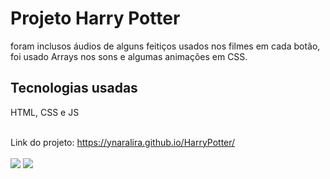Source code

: <h1> Projeto Harry Potter </h1>
<p> foram inclusos áudios de alguns feitiços usados nos filmes em cada botão, foi usado Arrays nos sons e algumas animações em CSS.</p>
<h2> Tecnologias usadas </h2>
<p> HTML, CSS e JS </p>
<br> Link do projeto: <a href="https://ynaralira.github.io/HarryPotter/">https://ynaralira.github.io/HarryPotter/</a>
<br> <br>
<img src="https://pbs.twimg.com/media/FbwQpfLWYAIPMEp?format=jpg&name=4096x4096">
<img src="https://pbs.twimg.com/media/FbwQs5-WIAA5imf?format=jpg&name=4096x4096">

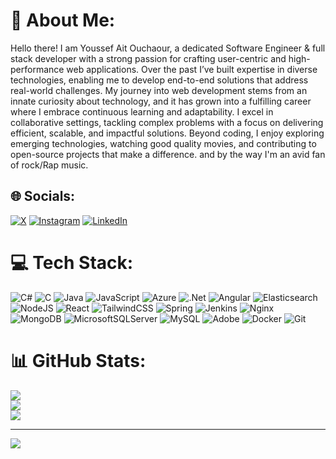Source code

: # 💫 About Me:
Hello there! I am Youssef Ait Ouchaour, a dedicated Software Engineer & full stack developer with a strong passion for crafting user-centric and high-performance web applications. Over the past I’ve built expertise in diverse technologies, enabling me to develop end-to-end solutions that address real-world challenges. My journey into web development stems from an innate curiosity about technology, and it has grown into a fulfilling career where I embrace continuous learning and adaptability. I excel in collaborative settings, tackling complex problems with a focus on delivering efficient, scalable, and impactful solutions. Beyond coding, I enjoy exploring emerging technologies, watching good quality movies, and contributing to open-source projects that make a difference. and by the way I'm an avid fan of rock/Rap music.


## 🌐 Socials:
[![X](https://img.shields.io/badge/X-black.svg?logo=X&logoColor=white)](https://x.com/Youssef42307276) [![Instagram](https://img.shields.io/badge/Instagram-%23E4405F.svg?logo=Instagram&logoColor=white)](https://instagram.com/ouchaour) [![LinkedIn](https://img.shields.io/badge/LinkedIn-%230077B5.svg?logo=linkedin&logoColor=white)](https://linkedin.com/in/youssef-ait-ouchaour-590a7a202)  

# 💻 Tech Stack:
![C#](https://img.shields.io/badge/c%23-%23239120.svg?style=for-the-badge&logo=csharp&logoColor=white) ![C](https://img.shields.io/badge/c-%2300599C.svg?style=for-the-badge&logo=c&logoColor=white) ![Java](https://img.shields.io/badge/java-%23ED8B00.svg?style=for-the-badge&logo=openjdk&logoColor=white) ![JavaScript](https://img.shields.io/badge/javascript-%23323330.svg?style=for-the-badge&logo=javascript&logoColor=%23F7DF1E) ![Azure](https://img.shields.io/badge/azure-%230072C6.svg?style=for-the-badge&logo=microsoftazure&logoColor=white) ![.Net](https://img.shields.io/badge/.NET-5C2D91?style=for-the-badge&logo=.net&logoColor=white) ![Angular](https://img.shields.io/badge/angular-%23DD0031.svg?style=for-the-badge&logo=angular&logoColor=white) ![Elasticsearch](https://img.shields.io/badge/elasticsearch-%230377CC.svg?style=for-the-badge&logo=elasticsearch&logoColor=white) ![NodeJS](https://img.shields.io/badge/node.js-6DA55F?style=for-the-badge&logo=node.js&logoColor=white) ![React](https://img.shields.io/badge/react-%2320232a.svg?style=for-the-badge&logo=react&logoColor=%2361DAFB) ![TailwindCSS](https://img.shields.io/badge/tailwindcss-%2338B2AC.svg?style=for-the-badge&logo=tailwind-css&logoColor=white) ![Spring](https://img.shields.io/badge/spring-%236DB33F.svg?style=for-the-badge&logo=spring&logoColor=white) ![Jenkins](https://img.shields.io/badge/jenkins-%232C5263.svg?style=for-the-badge&logo=jenkins&logoColor=white) ![Nginx](https://img.shields.io/badge/nginx-%23009639.svg?style=for-the-badge&logo=nginx&logoColor=white) ![MongoDB](https://img.shields.io/badge/MongoDB-%234ea94b.svg?style=for-the-badge&logo=mongodb&logoColor=white) ![MicrosoftSQLServer](https://img.shields.io/badge/Microsoft%20SQL%20Server-CC2927?style=for-the-badge&logo=microsoft%20sql%20server&logoColor=white) ![MySQL](https://img.shields.io/badge/mysql-4479A1.svg?style=for-the-badge&logo=mysql&logoColor=white) ![Adobe](https://img.shields.io/badge/adobe-%23FF0000.svg?style=for-the-badge&logo=adobe&logoColor=white) ![Docker](https://img.shields.io/badge/docker-%230db7ed.svg?style=for-the-badge&logo=docker&logoColor=white) ![Git](https://img.shields.io/badge/git-%23F05033.svg?style=for-the-badge&logo=git&logoColor=white)
# 📊 GitHub Stats:
![](https://github-readme-stats.vercel.app/api?username=ouchaour&theme=shadow_green&hide_border=false&include_all_commits=false&count_private=true)<br/>
![](https://github-readme-streak-stats.herokuapp.com/?user=ouchaour&theme=shadow_green&hide_border=false)<br/>
![](https://github-readme-stats.vercel.app/api/top-langs/?username=ouchaour&theme=shadow_green&hide_border=false&include_all_commits=false&count_private=true&layout=compact)

---
[![](https://visitcount.itsvg.in/api?id=ouchaour&icon=0&color=0)](https://visitcount.itsvg.in)

<!-- Proudly created with GPRM ( https://gprm.itsvg.in ) -->
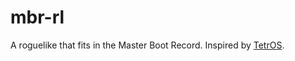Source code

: # mbr-rl
A roguelike that fits in the Master Boot Record. Inspired by [TetrOS](https://github.com/daniel-e/tetros).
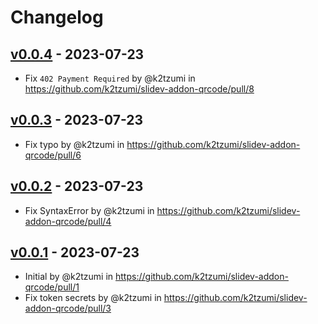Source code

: # Changelog

## [v0.0.4](https://github.com/k2tzumi/slidev-addon-qrcode/compare/v0.0.3...v0.0.4) - 2023-07-23
- Fix `402 Payment Required` by @k2tzumi in https://github.com/k2tzumi/slidev-addon-qrcode/pull/8

## [v0.0.3](https://github.com/k2tzumi/slidev-addon-qrcode/compare/v0.0.2...v0.0.3) - 2023-07-23
- Fix typo by @k2tzumi in https://github.com/k2tzumi/slidev-addon-qrcode/pull/6

## [v0.0.2](https://github.com/k2tzumi/slidev-addon-qrcode/compare/v0.0.1...v0.0.2) - 2023-07-23
- Fix SyntaxError by @k2tzumi in https://github.com/k2tzumi/slidev-addon-qrcode/pull/4

## [v0.0.1](https://github.com/k2tzumi/slidev-addon-qrcode/commits/v0.0.1) - 2023-07-23
- Initial by @k2tzumi in https://github.com/k2tzumi/slidev-addon-qrcode/pull/1
- Fix token secrets by @k2tzumi in https://github.com/k2tzumi/slidev-addon-qrcode/pull/3
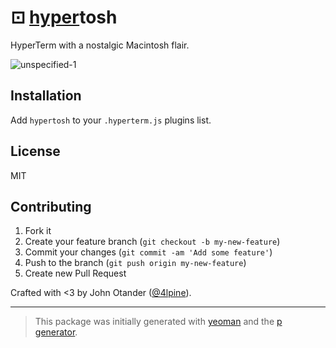 # ⊡ [hyper](https://hyperterm.org/)tosh

HyperTerm with a nostalgic Macintosh flair.

![unspecified-1](https://cloud.githubusercontent.com/assets/1424573/18689874/9c0a00d6-7f48-11e6-9ec3-698e2a7d51ef.png)

## Installation

Add `hypertosh` to your `.hyperterm.js` plugins list.

## License

MIT

## Contributing

1. Fork it
2. Create your feature branch (`git checkout -b my-new-feature`)
3. Commit your changes (`git commit -am 'Add some feature'`)
4. Push to the branch (`git push origin my-new-feature`)
5. Create new Pull Request

Crafted with <3 by John Otander ([@4lpine](https://twitter.com/4lpine)).

***

> This package was initially generated with [yeoman](http://yeoman.io) and the [p generator](https://github.com/johnotander/generator-p.git).
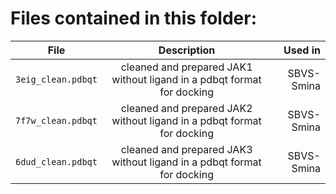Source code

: # Files contained in this folder:

| File   |      Description      |  Used in  |
|----------|:-------------:|------:|
| `3eig_clean.pdbqt`| cleaned and prepared JAK1 without ligand in a pdbqt format for docking  | SBVS- Smina |
| `7f7w_clean.pdbqt`| cleaned and prepared JAK2 without ligand in a pdbqt format for docking  | SBVS- Smina |
| `6dud_clean.pdbqt`| cleaned and prepared JAK3 without ligand in a pdbqt format for docking  | SBVS- Smina |
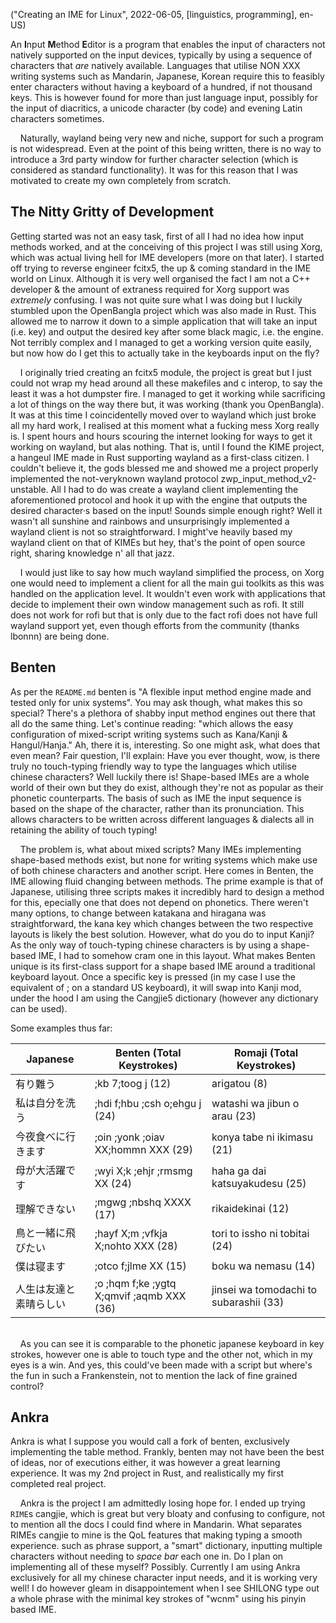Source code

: ("Creating an IME for Linux", 2022-06-05, [linguistics, programming], en-US)

<span class="lettrine">A</span>n **I**nput **M**ethod **E**ditor is a program that enables the input of characters not natively supported on the input devices, typically by using a sequence of characters that *are* natively available. Languages that utilise NON XXX writing systems such as Mandarin, Japanese, Korean require this to feasibly enter characters without having a keyboard of a hundred, if not thousand keys. This is however found for more than just language input, possibly for the input of diacritics, a unicode character (by code) and evening Latin characters sometimes.

    Naturally, wayland being very new and niche, support for such a program is not widespread. Even at the point of this being written, there is no way to introduce a 3rd party window for further character selection (which is considered as standard functionality). It was for this reason that I was motivated to create my own completely from scratch.

## The Nitty Gritty of Development

<span class="lettrine">G</span>etting started was not an easy task, first of all I had no idea how input methods worked, and at the conceiving of this project I was still using Xorg, which was actual living hell for IME developers (more on that later). I started off trying to reverse engineer fcitx5, the up & coming standard in the IME world on Linux. Although it is very well organised the fact I am not a C++ developer & the amount of extraness required for Xorg support was *extremely* confusing. I was not quite sure what I was doing but I luckily stumbled upon the OpenBangla project which was also made in Rust. This allowed me to narrow it down to a simple application that will take an input (i.e. key) and output the desired key after some black magic, i.e. the engine. Not terribly complex and I managed to get a working version quite easily, but now how do I get this to actually take in the keyboards input on the fly? 

    I originally tried creating an fcitx5 module, the project is great but I just could not wrap my head around all these makefiles and c interop, to say the least it was a hot dumpster fire. I managed to get it working while sacrificing a lot of things on the way there but, it was working (thank you OpenBangla). It was at this time I coincidentelly moved over to wayland which just broke all my hard work, I realised at this moment what a fucking mess Xorg really is. I spent hours and hours scouring the internet looking for ways to get it working on wayland, but alas nothing. That is, until I found the KIME project, a hangeul IME made in Rust supporting wayland as a first-class citizen. I couldn't believe it, the gods blessed me and showed me a project properly implemented the not-veryknown wayland protocol zwp_input_method_v2-unstable. All I had to do was create a wayland client implementing the aforementioned protocol and hook it up with the engine that outputs the desired character·s based on the input! Sounds simple enough right? Well it wasn't all sunshine and rainbows and unsurprisingly implemented a wayland client is not so straightforward. I might've heavily based my wayland client on that of KIMEs but hey, that's the point of open source right, sharing knowledge n' all that jazz.

    I would just like to say how much wayland simplified the process, on Xorg one would need to implement a client for all the main gui toolkits as this was handled on the application level. It wouldn't even work with applications that decide to implement their own window management such as rofi. It still does not work for rofi but that is only due to the fact rofi does not have full wayland support yet, even though efforts from the community (thanks lbonnn) are being done.


## Benten

<span class="lettrine">A</span>s per the `README.md` benten is "A flexible input method engine made and tested only for unix systems". You may ask though, what makes this so special? There's a plethora of shabby input method engines out there that all do the same thing. Let's continue reading: "which allows the easy configuration of mixed-script writing systems such as Kana/Kanji & Hangul/Hanja." Ah, there it is, interesting. So one might ask, what does that even mean? Fair question, I'll explain: Have you ever thought, wow, is there truly no touch-typing friendly way to type the languages which utilise chinese characters? Well luckily there is! Shape-based IMEs are a whole world of their own but they do exist, although they're not as popular as their phonetic counterparts. The basis of such as IME the input sequence is based on the shape of the character, rather than its pronunciation. This allows characters to be written across different languages & dialects all in retaining the ability of touch typing! 

    The problem is, what about mixed scripts? Many IMEs implementing shape-based methods exist, but none for writing systems which make use of both chinese characters and another script. Here comes in Benten, the IME allowing fluid changing between methods. The prime example is that of Japanese, utilising three scripts makes it incredibly hard to design a method for this, epecially one that does not depend on phonetics. There weren't many options, to change between katakana and hiragana was straightforward, the kana key which changes between the two respective layouts is likely the best solution. However, what do you do to input Kanji? As the only way of touch-typing chinese characters is by using a shape-based IME, I had to somehow cram one in this layout. What makes Benten unique is its first-class support for a shape based IME around a traditional keyboard layout. Once a specific key is pressed (in my case I use the equivalent of ; on a standard US keyboard), it will swap into Kanji mod, under the hood I am using the Cangjie5 dictionary (however any dictionary can be used).

Some examples thus far:

|Japanese 			|Benten (Total Keystrokes) 		          |Romaji (Total Keystrokes)             |
|-------------------|-----------------------------------------|--------------------------------------|
|有り難う    			|;kb 7;toog j (12) 				          |arigatou (8) 				         |
|私は自分を洗う		|;hdi f;hbu ;csh o;ehgu j (24)	          |watashi wa jibun o arau (23)          |
|今夜食べに行きます	|;oin ;yonk ;oiav XX;hommn XXX (29)       |konya tabe ni ikimasu (21)            |
|母が大活躍です   		|;wyi X;k ;ehjr ;rmsmg XX (24)            |haha ga dai katsuyakudesu (25)        |
|理解できない   		|;mgwg ;nbshq XXXX (17) 		          |rikaidekinai (12)                     |
|鳥と一緒に飛びたい	|;hayf X;m ;vfkja X;nohto XXX (28)        |tori to issho ni tobitai (24)         |
|僕は寝ます      		|;otco f;jlme XX (15) 		              |boku wa nemasu (14)   	             |
|人生は友達と素晴らしい	|;o ;hqm f;ke ;ygtq X;qmvif ;aqmb XXX (36)|jinsei wa tomodachi to subarashii (33)|

\
    As you can see it is comparable to the phonetic japanese keyboard in key strokes, however one is able to touch type and the other not, which in my eyes is a win. And yes, this could've been made with a script but where's the fun in such a Frankenstein, not to mention the lack of fine grained control?

## Ankra

<span class="lettrine">A</span>nkra is what I suppose you would call a fork of benten, exclusively implementing the table method. Frankly, benten may not have been the best of ideas, nor of executions either, it was however a great learning experience. It was my 2nd project in Rust, and realistically my first completed real project.

    Ankra is the project I am admittedly losing hope for. I ended up trying `RIME`s cangjie, which is great but very bloaty and confusing to configure, not to mention all the docs I could find where in Mandarin. What separates RIMEs cangjie to mine is the QoL features that making typing a smooth experience.  such as phrase support, a "smart" dictionary, inputting multiple characters without needing to *space bar* each one in. Do I plan on implementing all of these myself? Possibly. Currently I am using Ankra exclusively for all my chinese character input needs, and it is working very well! I do however gleam in disappointement when I see SHILONG type out a whole phrase with the minimal key strokes of "wcnm" using his pinyin based IME.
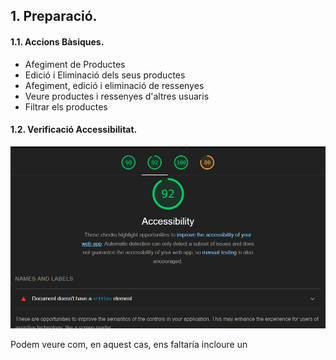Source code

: ## 1. Preparació.

#### 1.1. Accions Bàsiques.

- Afegiment de Productes
- Edició i Eliminació dels seus productes
- Afegiment, edició i eliminació de ressenyes
- Veure productes i ressenyes d'altres usuaris
- Filtrar els productes

#### 1.2. Verificació Accessibilitat.

![Database Schema](public/Lighthouse.png)

Podem veure com, en aquest cas, ens faltaría incloure un <title> a la pàgina. En aquest cas, no hi tenim gaires falles ja que tenim una alta puntuació

## 2. Realització de Proves amb Usuaris.

A continuació, diferents punts que ens hem trobat durant la realització del programa amb el suport de diferents persones com ara la meva germana, la meva mare o el meu pare que m'han fet el favor:

#### 2.1. Observacions.

##### De part de un usuari avançat (la meva germana):

- Ens varem trobar amb diferents botons que no resaltaven el text tant com haurien (combinació de groc i blanc)
- Algunes caixes o interaccions es veien rares i necessitaven de transicions per donar un efecte mes "smooth".
- Algunes distribucions dels objectes que es mostren per pantalla (per ex, com mostrar els gèneres alhora de crear productes, que ha set millorada).

##### De part d'usuaris poc avançats (la meva mare i el meu pare):

- El llenguatge els ha tirat bastant enrere (la pàgina nomes esta en anglès actualment)
- No semblaven del tot còmodes amb els icones de l'aplicació (per ex, el núbol utilitzat per la pujada de productes)
- Potser hagues set bona ideia aclarir els requisits abans de temps alhora de crear un usuari nou (també en part a l'idioma els hi ha costat identificar que feien malament)

## 3. Anàlisis i Propostes de Millores.

Parlant a un nivell mes tècnic, potser faltaría una mica d'Error Handling a l'aplicació, per exemple, de mostrar potser amb una mica mes de detall o mes clarament el que esta fallant
exactament.

D'altra banda, potser es millorable la interfície amb Icones. He descobert que, encara que per un usuari avançat sigui relativament senzill moure's per l'aplicació, un usuari no tan avançat no sempre
interpreta coses com "un núbol pot pujar coses" o "la fletxeta et revela coses com filtres".

Llavors, principalment, crec que l'aspecte de la navegació es millorable de cara a usuaris amb poca experiència.
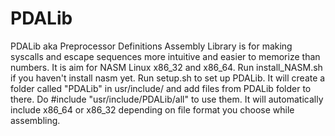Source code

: # PDALib
 PDALib aka Preprocessor Definitions Assembly Library is for making syscalls and escape sequences more intuitive and easier to memorize than numbers.  It is aim for NASM Linux x86_32 and x86_64. Run install_NASM.sh if you haven't install nasm yet. Run setup.sh to set up PDALib. It will create a folder called "PDALib" in usr/include/ and add files from PDALib folder to there. Do #include "usr/include/PDALib/all" to use them. It will automatically include x86_64 or x86_32 depending on file format you choose while assembling.
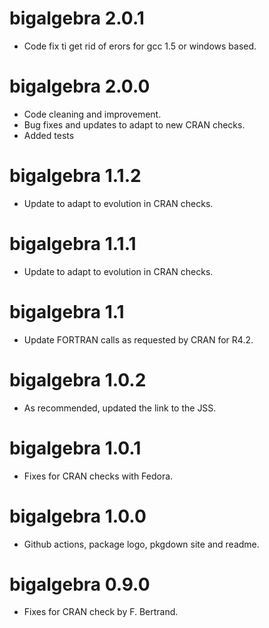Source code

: # bigalgebra 2.0.1

* Code fix ti get rid of erors for gcc 1.5 or windows based.

# bigalgebra 2.0.0

* Code cleaning and improvement. 
* Bug fixes and updates to adapt to new CRAN checks.
* Added tests

# bigalgebra 1.1.2

* Update to adapt to evolution in CRAN checks.

# bigalgebra 1.1.1

* Update to adapt to evolution in CRAN checks.

# bigalgebra 1.1

* Update FORTRAN calls as requested by CRAN for R4.2.

# bigalgebra 1.0.2

* As recommended, updated the link to the JSS.

# bigalgebra 1.0.1

* Fixes for CRAN checks with Fedora.

# bigalgebra 1.0.0

* Github actions, package logo, pkgdown site and readme.

# bigalgebra 0.9.0

* Fixes for CRAN check by F. Bertrand.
•••
▸ How to complete this task: Your reply must consist of one number, the count of lines in the entries that hold "meva".

▸ Solution to this exercise: 3